Exercise objective » The output should consist solely of the line containing "- Docs: example relative url" and the lines that follow it through the end of the data below.

Extracted data »
Segment Open
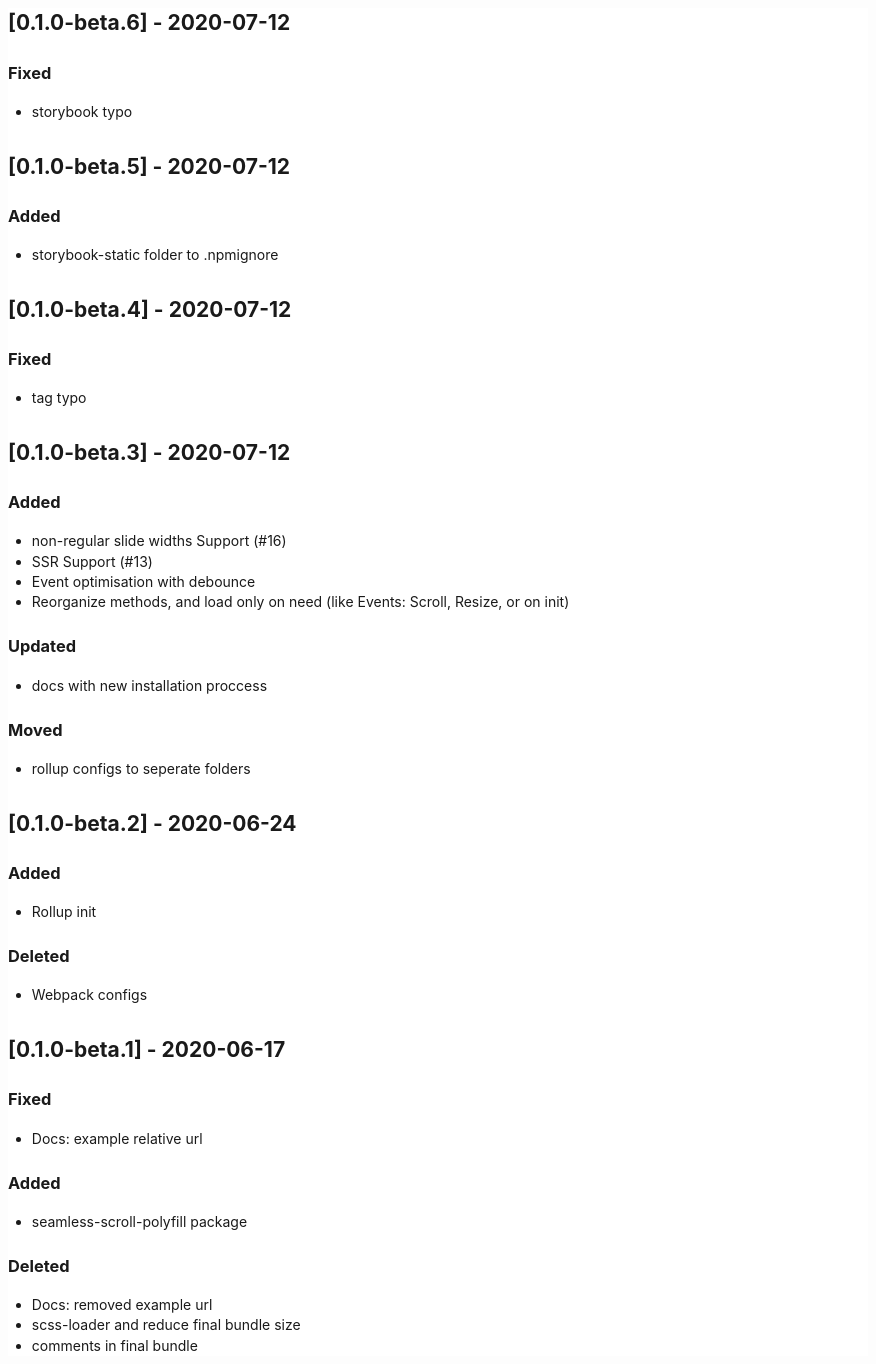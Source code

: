 ## [0.1.0-beta.6] - 2020-07-12
### Fixed
- storybook typo

## [0.1.0-beta.5] - 2020-07-12
### Added
- storybook-static folder to .npmignore

## [0.1.0-beta.4] - 2020-07-12
### Fixed
- tag typo

## [0.1.0-beta.3] - 2020-07-12
### Added
- non-regular slide widths Support (#16)
- SSR Support (#13)
- Event optimisation with debounce
- Reorganize methods, and load only on need (like Events: Scroll, Resize, or on init)

### Updated
- docs with new installation proccess

### Moved
- rollup configs to seperate folders

## [0.1.0-beta.2] - 2020-06-24
### Added
- Rollup init

### Deleted
- Webpack configs

## [0.1.0-beta.1] - 2020-06-17
### Fixed
- Docs: example relative url

### Added
- seamless-scroll-polyfill package

### Deleted
- Docs: removed example url
- scss-loader and reduce final bundle size
- comments in final bundle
Segment Closed
Solution to the exercise »
- Docs: example relative url

### Added
- seamless-scroll-polyfill package

### Deleted
- Docs: removed example url
- scss-loader and reduce final bundle size
- comments in final bundle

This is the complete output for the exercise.